Environmental advocates trying to prevent a rollback of the rules said the report shows the standards are working and automakers can continue to meet them.

“It’s another data point that shows what technologies are available and how little of it has made it into the fleet already,” said Dave Cooke, a senior vehicles analyst at the Union of Concerned Scientists.

While the standards are working and automakers are complying, they are not bringing about as many climate benefits as expected by the Obama administration because consumers are buying more gas-guzzlers. As a result, automakers are unlikely to reach President Obama’s projected target for fleetwide fuel economy in 2025, as EPA found in a technical report this summer.

The market share for trucks and SUVs rose 4 percentage points in model year 2015 to a record 28 percent of all production, according to yesterday’s update.

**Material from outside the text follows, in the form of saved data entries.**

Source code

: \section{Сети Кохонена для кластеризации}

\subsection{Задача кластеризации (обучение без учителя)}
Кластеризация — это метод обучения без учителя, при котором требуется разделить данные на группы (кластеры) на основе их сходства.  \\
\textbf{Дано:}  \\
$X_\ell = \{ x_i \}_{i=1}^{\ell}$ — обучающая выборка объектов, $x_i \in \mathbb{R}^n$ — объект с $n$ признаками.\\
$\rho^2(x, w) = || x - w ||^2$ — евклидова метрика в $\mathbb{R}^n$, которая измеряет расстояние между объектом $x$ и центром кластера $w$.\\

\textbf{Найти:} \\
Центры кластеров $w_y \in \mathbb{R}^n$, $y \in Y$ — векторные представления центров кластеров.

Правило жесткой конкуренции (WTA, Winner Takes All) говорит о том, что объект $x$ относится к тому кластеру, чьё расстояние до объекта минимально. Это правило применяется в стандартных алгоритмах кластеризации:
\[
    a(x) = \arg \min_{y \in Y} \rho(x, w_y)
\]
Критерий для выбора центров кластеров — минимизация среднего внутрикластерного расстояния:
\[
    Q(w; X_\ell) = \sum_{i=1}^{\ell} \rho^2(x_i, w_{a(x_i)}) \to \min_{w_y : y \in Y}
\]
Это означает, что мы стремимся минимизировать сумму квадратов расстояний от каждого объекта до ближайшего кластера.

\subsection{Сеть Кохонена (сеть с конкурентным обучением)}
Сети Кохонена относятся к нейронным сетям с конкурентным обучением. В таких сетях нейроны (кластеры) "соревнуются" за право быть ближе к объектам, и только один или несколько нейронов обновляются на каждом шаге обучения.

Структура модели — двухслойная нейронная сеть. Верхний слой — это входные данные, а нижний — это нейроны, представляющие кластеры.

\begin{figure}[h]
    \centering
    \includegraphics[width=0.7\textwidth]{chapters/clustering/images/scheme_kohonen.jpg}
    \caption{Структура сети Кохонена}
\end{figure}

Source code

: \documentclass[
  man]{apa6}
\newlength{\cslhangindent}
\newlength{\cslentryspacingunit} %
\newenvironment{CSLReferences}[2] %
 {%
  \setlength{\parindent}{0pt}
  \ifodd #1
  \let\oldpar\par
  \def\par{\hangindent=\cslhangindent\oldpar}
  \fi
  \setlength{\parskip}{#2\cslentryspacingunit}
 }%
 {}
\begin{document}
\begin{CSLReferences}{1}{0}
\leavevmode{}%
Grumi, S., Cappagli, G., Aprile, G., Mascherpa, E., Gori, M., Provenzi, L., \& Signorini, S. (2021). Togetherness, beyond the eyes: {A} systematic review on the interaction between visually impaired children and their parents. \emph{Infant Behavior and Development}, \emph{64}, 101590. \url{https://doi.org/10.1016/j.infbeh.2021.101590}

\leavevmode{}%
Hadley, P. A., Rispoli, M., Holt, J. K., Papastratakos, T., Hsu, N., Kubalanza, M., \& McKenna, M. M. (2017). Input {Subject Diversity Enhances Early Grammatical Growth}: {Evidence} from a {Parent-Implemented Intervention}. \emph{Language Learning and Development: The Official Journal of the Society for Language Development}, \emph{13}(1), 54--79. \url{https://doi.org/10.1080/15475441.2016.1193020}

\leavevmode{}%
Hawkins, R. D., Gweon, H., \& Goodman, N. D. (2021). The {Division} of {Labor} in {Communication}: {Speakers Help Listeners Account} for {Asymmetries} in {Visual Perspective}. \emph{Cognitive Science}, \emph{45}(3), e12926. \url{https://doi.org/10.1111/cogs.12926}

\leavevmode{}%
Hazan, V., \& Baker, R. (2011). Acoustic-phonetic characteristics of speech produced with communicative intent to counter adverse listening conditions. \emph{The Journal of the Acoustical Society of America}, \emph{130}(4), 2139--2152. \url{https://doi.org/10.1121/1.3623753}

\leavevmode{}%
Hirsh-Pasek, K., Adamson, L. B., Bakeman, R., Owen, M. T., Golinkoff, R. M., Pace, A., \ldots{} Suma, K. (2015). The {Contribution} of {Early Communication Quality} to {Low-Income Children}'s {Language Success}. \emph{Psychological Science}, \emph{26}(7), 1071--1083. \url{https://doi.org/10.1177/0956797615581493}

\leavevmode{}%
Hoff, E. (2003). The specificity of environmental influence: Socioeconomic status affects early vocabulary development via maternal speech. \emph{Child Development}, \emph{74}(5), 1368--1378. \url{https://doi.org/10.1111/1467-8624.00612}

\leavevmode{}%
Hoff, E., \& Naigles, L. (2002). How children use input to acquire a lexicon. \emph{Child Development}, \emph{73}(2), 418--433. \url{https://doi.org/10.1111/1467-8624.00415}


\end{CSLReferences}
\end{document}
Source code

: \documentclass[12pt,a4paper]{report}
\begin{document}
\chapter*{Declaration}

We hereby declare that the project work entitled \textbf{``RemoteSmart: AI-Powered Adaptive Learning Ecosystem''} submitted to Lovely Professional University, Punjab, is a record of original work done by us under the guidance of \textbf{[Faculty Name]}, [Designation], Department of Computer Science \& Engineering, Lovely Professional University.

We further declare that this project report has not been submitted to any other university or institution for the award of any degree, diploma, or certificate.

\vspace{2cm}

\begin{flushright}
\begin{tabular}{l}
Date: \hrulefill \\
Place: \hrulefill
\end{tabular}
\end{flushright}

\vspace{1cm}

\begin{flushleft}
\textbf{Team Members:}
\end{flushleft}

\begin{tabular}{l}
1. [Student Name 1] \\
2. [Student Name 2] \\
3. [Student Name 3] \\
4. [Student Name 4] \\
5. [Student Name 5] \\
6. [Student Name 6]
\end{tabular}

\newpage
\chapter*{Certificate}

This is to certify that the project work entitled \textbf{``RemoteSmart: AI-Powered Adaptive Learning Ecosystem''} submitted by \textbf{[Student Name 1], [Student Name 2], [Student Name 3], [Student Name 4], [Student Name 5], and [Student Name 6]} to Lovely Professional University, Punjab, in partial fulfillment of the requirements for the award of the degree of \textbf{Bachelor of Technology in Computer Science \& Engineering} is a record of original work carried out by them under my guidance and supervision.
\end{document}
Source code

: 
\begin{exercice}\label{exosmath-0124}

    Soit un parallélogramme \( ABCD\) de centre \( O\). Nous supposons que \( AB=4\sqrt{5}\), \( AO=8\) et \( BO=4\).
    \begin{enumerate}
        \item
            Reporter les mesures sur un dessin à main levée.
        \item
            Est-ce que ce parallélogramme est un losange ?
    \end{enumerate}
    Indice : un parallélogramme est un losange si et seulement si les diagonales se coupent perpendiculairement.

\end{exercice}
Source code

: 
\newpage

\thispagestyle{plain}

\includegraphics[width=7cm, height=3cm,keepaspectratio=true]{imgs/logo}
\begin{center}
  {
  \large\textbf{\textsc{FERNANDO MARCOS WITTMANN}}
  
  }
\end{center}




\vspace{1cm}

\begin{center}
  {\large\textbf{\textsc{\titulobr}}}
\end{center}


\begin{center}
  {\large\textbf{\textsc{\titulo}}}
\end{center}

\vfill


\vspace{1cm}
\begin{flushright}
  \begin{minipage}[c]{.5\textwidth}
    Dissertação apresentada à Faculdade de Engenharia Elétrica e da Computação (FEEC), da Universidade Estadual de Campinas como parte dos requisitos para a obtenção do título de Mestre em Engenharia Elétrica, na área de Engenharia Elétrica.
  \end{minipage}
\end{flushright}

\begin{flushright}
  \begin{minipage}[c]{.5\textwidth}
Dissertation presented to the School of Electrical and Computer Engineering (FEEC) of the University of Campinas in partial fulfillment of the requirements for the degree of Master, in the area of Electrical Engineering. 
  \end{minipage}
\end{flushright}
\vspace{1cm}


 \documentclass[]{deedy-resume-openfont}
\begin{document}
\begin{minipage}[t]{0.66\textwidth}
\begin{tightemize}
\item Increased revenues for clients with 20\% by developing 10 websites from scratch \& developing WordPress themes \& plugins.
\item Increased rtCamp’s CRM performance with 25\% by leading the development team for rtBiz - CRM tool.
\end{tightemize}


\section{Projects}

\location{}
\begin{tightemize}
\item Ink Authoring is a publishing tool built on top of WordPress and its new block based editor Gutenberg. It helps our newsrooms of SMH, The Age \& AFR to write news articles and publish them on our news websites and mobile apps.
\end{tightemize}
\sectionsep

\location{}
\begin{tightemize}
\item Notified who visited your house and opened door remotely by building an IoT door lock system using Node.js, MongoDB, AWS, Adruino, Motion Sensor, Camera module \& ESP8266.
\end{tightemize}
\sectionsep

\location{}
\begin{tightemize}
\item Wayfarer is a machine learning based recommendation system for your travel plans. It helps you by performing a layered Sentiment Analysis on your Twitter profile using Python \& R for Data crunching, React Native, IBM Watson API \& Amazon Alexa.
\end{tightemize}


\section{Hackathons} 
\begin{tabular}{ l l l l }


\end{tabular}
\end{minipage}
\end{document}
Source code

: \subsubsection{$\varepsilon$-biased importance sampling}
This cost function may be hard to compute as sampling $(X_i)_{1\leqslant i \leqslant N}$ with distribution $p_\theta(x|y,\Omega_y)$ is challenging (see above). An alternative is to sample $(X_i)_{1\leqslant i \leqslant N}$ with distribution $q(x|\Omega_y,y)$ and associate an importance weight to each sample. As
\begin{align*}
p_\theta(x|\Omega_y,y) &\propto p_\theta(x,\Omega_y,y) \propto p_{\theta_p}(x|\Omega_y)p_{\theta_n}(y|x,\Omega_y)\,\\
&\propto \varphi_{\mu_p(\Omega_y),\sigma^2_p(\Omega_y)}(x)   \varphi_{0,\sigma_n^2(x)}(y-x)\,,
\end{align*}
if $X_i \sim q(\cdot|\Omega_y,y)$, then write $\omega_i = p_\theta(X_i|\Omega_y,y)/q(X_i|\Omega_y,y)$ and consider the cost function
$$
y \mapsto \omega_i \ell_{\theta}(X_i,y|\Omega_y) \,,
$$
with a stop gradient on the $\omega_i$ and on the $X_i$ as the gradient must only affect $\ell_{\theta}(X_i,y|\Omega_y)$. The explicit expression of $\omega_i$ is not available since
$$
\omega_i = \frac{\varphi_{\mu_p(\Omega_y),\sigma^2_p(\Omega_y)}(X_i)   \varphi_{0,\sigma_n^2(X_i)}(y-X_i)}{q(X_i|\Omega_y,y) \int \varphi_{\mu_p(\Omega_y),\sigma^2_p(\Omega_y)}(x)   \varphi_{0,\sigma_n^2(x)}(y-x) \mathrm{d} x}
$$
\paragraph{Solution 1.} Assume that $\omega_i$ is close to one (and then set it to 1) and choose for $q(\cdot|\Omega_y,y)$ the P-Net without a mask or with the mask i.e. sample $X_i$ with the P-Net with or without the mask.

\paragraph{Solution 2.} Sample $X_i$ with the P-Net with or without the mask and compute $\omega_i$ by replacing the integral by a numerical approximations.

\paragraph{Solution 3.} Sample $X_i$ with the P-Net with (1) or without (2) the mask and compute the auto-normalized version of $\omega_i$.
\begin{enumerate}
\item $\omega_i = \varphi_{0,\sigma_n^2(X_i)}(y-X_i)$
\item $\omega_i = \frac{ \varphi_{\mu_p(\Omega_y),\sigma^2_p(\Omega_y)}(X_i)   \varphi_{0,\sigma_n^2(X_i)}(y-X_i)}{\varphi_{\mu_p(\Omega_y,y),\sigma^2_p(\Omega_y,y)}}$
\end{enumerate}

And though the vehicles achieved record-high fuel economy and record-low CO2 emissions, at 22 mpg, they still use more fuel than the average new vehicle in model year 2015 (Greenwire, Nov. 11).

“The market shift towards SUVs has offset some of the fleetwide benefits that otherwise would have been achieved due to the increased fuel economy within each vehicle type,” EPA said in its report’s executive summary.

Yet automakers are meeting the standards with margin to spare.

The adjusted carbon dioxide emissions rate for all new personal vehicles is 358 grams per mile, 7 grams per mile higher than EPA’s 2015 requirement.

The industry snapshot in the report offers one of the only glimpses into the different strategies automakers are using to comply.

BMW’s fleet leads in the use of turbocharged engines. Mazda, which achieved the highest fuel economy, also used the most engines with gasoline direct-injection. Subaru, Nissan and Honda have bet on continuously variable transmissions.

On top of improvements in engine efficiency, they can count new technologies in air conditioning or materials — called “off-cycle credits” — toward their target, which is based on their unique mix of vehicles.

Three manufacturers — Fiat Chrysler Automobiles NV, Mercedes-Benz and Kia Motors — missed their unique 2015 standards by 3, 11 and 12 grams of CO2 per mile, respectively, generating a deficit.

They can count improvements from previous years or trade credits with other manufacturers toward final compliance.

For example, Fiat Chrysler purchased 1.34 million megagrams of emissions credits from Tesla Motors Inc. last year, according to the report. It has the least fuel-efficient fleet.

With all automakers in compliance, they have positive credits to use as a buffer in future years to offset decreases in fuel economy, Cooke said.

“The industry is entering next year’s regulations with quite the amount of credits and flexibilites that they’ll need as they start to move more and more technology in the fleet,” he said.

He said the credits — like those given for phasing out high-global-warming-potential products in air conditioning systems — generate real-world reductions in emissions and should be kept. But Dan Becker, director of the Safe Climate Campaign, called them “phantom mileage gains.”

“The fleet is emitting more pollution than it should under these standards, because of the various flexibilities and allowances,” he said.